In Bihar, India, nine members of the same family died over the past 20 years due to sicknesses linked to arsenic contamination of groundwater. More have experienced illness, including the mother of one of the Saaf Water team members, who lives in Goa, India. Moved to prevent further suffering in their community and around the world, Saaf Water built a solution using IBM Cloud and IBM Watson services to address the need for making water quality information accessible and easy to understand. The hardware-software platform, once installed, is designed to monitor groundwater and provide a water quality summary along with suggested purification methods.
Saaf Water will receive $200,000 and support to incubate, test, and deploy their solution from the IBM Service Corps and expert partners in the Call for Code ecosystem. The India-based team will also receive assistance from The Linux Foundation to open source their application so developers around the world can improve, scale, and use the technology.
“The groundwater quality monitoring tool developed by Saaf Water is promising, timely, and appears to have great potential for use by communities relying on groundwater for domestic use,” said Dr. Annapurna Vancheswaran, Managing Director, The Nature Conservancy – India. “This open-source technology could help avoid water-related health risks by indicating unsafe water quality. We certainly Look forward to the tool being scaled up for the benefit of communities.”
A panel of some of the most eminent leaders in sustainability, business and technology, including former President Bill Clinton, awarded Saaf Water the grand prize. Four runners-up were also recognized. Each finalist created a solution to problems addressing the climate change competition’s three sub-themes: clean water and sanitation; zero hunger; and responsible production and green consumption.
To date, more than 20,000 Call for Code applications have been built using open source-powered software such as Red Hat OpenShift, IBM Cloud, IBM Watson, and IBM Blockchain, as well as data from IBM’s The Weather Company and developer resources and APIs from partners like Esri and Twilio. Fourteen Call for Code projects have been adopted into open governance by the Linux Foundation.

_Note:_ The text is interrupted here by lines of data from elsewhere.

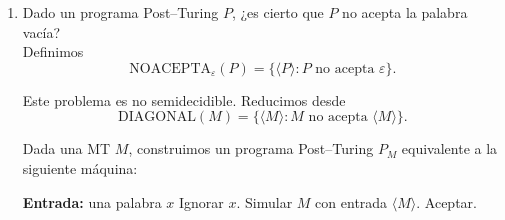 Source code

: \documentclass[12pt]{article}
\begin{document}
\begin{ejercicio}[2 puntos]
\begin{enumerate}
            \begin{algorithm}
            \caption{MT $M_{POL}$}
            \begin{algorithmic}
            \State \textbf{Entrada:} una palabra $x \in \{0,1\}^{*}$
            \State Simular $M$ con entrada $\langle M\rangle$.
                \State Simular una MT fija $M'$ tal que $L(M')=L_u$ con entrada $x$.
                    \State Aceptar.
                \EndIf
            \EndIf
            \end{algorithmic}
            \end{algorithm}

            Si $\langle M\rangle \in \text{DIAGONAL}$, entonces $M$ no acepta $\langle M\rangle$, luego $L(M_{POL})=\emptyset \in \mathbf{P}$.

            Si $\langle M\rangle \notin \text{DIAGONAL}$, entonces $M$ acepta $\langle M\rangle$, luego 
            $M_{POL}$ se comporta como $M'$ sobre toda entrada $x$, y por tanto $L(M_{POL})=L(M')=L_u$, que no es decidible y por tanto no pertenece a $\mathbf{P}$.

            Así,
            $$
            \langle M\rangle \in \text{DIAGONAL}
            \Longleftrightarrow
            \langle M_{POL}\rangle \in \text{POL}.
            $$

            Como $\text{DIAGONAL} \propto \text{POL}$ y DIAGONAL no es semidecidible, $\text{POL}$ tampoco es semidecidible. Por tanto, el problema es no semidecidible y, en particular, no decidible.

            \newpage

            \item Dado un programa Post--Turing $P$, ¿es cierto que $P$ no acepta la palabra vacía? \\
            
            Definimos
            $$
            \text{NOACEPTA}_{\varepsilon}(P)=\{\langle P\rangle : P \text{ no acepta } \varepsilon\}.
            $$

            Este problema es no semidecidible. Reducimos desde
            $$
            \text{DIAGONAL}(M)=\{\langle M\rangle : M \text{ no acepta } \langle M\rangle\}.
            $$

            Dada una MT $M$, construimos un programa Post--Turing $P_M$ equivalente a la siguiente máquina:

            \begin{algorithm}
            \caption{Programa $P_M$}
            \begin{algorithmic}
            \State \textbf{Entrada:} una palabra $x$
            \State Ignorar $x$.
            \State Simular $M$ con entrada $\langle M\rangle$.
                \State Aceptar.
            \EndIf
            \end{algorithmic}
            \end{algorithm}


\end{enumerate}
\end{ejercicio}
\end{document}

“It’s incredibly inspiring to see the Call for Code global movement continue to grow, now with more than 500,000 developers and problem solvers participating across 180 nations,” said Bob Lord, senior vice president, worldwide ecosystems, IBM. “What makes Call for Code unique is the impact it is making on the ground through our deployments in communities around the world. The potential of these technologies, like Saaf Water, are vast and have the potential help save lives.”